Theresa May, responding shadow home secretary Yvette Cooper over the Border Agency’s summer-time relaxation of controls at Home Office questions this afternoon, claiming the previous government had eased checks at “times of pressure” and implying this was once again the cause of less rigorous checks this summer.
Though the issue featured heavily at Home Office questions, Theresa May’s imminent announcement on the subject meant government responses were brief and much of the backbench consternation will no doubt have been withheld for the main event.
Labour MP Tom Watson asked May whether she accepted that “18 months into government, decisions are hers and hers alone” and not the fault of previous governments. May, appearing to hold back ahead of her statement later said that she was very happy to take responsibility for her decisions as long as members opposite did the same.
Earlier, immigration minister Damian Green clashed with his newly-installed Labour counterpart Chris Bryant on whether cuts in staff levels – 5,200 will lose their job by 2015 leaving 18,000 on the Agency’s payroll - might threaten the frontline work of the Border Agency.

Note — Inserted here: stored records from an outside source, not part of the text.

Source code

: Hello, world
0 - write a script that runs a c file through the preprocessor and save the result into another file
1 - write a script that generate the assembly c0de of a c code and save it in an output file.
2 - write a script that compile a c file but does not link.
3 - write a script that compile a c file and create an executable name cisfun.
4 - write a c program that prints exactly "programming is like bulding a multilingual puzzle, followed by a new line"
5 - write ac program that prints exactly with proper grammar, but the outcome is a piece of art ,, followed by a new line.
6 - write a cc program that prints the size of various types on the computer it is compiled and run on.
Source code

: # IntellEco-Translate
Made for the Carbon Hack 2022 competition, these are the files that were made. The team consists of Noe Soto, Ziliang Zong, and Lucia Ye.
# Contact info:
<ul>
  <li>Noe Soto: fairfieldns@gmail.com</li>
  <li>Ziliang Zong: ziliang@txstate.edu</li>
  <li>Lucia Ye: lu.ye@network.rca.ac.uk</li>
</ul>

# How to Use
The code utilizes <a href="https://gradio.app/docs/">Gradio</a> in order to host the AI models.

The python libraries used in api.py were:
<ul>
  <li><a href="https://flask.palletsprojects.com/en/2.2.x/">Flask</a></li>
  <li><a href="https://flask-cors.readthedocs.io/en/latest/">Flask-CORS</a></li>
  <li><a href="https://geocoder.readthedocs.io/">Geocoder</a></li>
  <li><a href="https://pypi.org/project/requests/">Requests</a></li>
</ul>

Echoing the concerns of several backbenchers, Bryant said that though Green “boasts that he is getting a grip” on immigration, “non-EU nationals are waltzing into the country”.

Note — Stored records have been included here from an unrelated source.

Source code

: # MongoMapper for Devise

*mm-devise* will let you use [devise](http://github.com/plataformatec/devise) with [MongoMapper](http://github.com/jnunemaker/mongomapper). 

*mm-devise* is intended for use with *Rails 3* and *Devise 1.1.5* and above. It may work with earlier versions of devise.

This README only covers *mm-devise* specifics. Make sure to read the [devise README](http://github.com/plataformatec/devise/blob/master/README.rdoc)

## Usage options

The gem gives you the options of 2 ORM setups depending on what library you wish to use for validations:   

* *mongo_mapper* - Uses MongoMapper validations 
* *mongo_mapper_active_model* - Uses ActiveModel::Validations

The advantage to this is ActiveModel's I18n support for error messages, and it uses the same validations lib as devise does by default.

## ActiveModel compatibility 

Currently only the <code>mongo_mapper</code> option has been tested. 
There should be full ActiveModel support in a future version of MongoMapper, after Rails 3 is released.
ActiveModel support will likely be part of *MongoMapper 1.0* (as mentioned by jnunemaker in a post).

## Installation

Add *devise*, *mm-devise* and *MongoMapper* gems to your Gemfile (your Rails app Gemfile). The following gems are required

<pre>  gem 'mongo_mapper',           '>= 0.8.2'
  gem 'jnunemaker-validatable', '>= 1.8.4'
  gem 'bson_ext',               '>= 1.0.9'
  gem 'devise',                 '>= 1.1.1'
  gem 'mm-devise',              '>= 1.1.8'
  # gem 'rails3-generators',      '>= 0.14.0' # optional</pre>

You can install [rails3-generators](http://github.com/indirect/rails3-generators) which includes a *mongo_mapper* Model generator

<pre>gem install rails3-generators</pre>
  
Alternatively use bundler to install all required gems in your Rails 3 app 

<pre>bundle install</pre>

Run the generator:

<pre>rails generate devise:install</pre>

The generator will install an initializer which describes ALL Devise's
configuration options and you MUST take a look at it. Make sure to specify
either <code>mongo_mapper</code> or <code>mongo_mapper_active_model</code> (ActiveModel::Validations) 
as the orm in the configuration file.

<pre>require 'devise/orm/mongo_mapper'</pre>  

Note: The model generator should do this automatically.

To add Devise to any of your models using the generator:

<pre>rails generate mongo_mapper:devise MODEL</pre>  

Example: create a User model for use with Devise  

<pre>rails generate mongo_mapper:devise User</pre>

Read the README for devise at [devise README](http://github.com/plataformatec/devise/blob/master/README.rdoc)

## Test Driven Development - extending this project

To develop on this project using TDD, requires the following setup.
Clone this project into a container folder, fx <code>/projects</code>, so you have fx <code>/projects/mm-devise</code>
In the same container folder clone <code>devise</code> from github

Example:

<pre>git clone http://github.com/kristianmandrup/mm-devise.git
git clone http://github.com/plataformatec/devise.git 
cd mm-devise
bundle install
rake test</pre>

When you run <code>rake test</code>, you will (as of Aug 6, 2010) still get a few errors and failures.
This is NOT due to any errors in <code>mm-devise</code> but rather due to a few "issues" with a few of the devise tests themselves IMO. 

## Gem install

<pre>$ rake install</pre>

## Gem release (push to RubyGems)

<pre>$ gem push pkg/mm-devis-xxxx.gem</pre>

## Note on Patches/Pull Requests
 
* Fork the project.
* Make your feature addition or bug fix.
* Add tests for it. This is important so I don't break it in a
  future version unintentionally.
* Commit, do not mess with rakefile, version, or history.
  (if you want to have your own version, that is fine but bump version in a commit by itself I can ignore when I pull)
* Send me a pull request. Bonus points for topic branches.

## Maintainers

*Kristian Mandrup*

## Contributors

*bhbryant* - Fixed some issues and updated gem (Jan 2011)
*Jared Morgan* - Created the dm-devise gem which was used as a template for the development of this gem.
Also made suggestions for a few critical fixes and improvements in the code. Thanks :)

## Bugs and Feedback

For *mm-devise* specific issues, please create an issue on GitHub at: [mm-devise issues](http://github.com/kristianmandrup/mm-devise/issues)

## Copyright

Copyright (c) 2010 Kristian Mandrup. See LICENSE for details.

Green said that “the way we use people is what matters”, asking Bryant to stop his “huff and puff”. But huff and puff is exactly what Theresa May will need to avoid when she makes what promises to be an uncomfortable statement shortly.

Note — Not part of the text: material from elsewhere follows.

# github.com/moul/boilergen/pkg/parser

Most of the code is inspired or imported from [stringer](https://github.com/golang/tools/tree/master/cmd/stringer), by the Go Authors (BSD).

***NOW UPDATED AFTER THERESA MAY'S STATEMENT***
Avoiding defeat meant several things for Theresa May ahead of her statement to the Commons this afternoon. It meant keeping her job and holding the high ground on immigration that Conservatives have become so used to.
This May tried to do with a narrow concession of responsibility, claiming that though she authorised a relaxation of border checks, specifically on European Union biometric passport holders this summer, the head of the Border Agency Brodie Clark and his colleagues went further than she had permitted when they lifted checks on holders of non-EU biometric passports.
With David Cameron staying in the chamber after his statement on a frantic trip to Cannes, it seems clear that, unless the facts change, May will not be forced into a resignation from a job that David Blunkett said this afternoon he knew all too well was a “ministerial graveyard”. Assuming the inquiry on the subject, which will report by the end of January, doesn’t turn up anything that contradicts May’s statement, a charge of negligence will be difficult to make.
As for the party politics of the issue, the blunders of the Labour government loomed as large in May’s statement and the following questions as they did in Home Office questions. Though May risked being seen to “pass the buck”, as Cooper accused her of doing, Conservative back-benchers lined up to remind us of the immigration policy they inherited.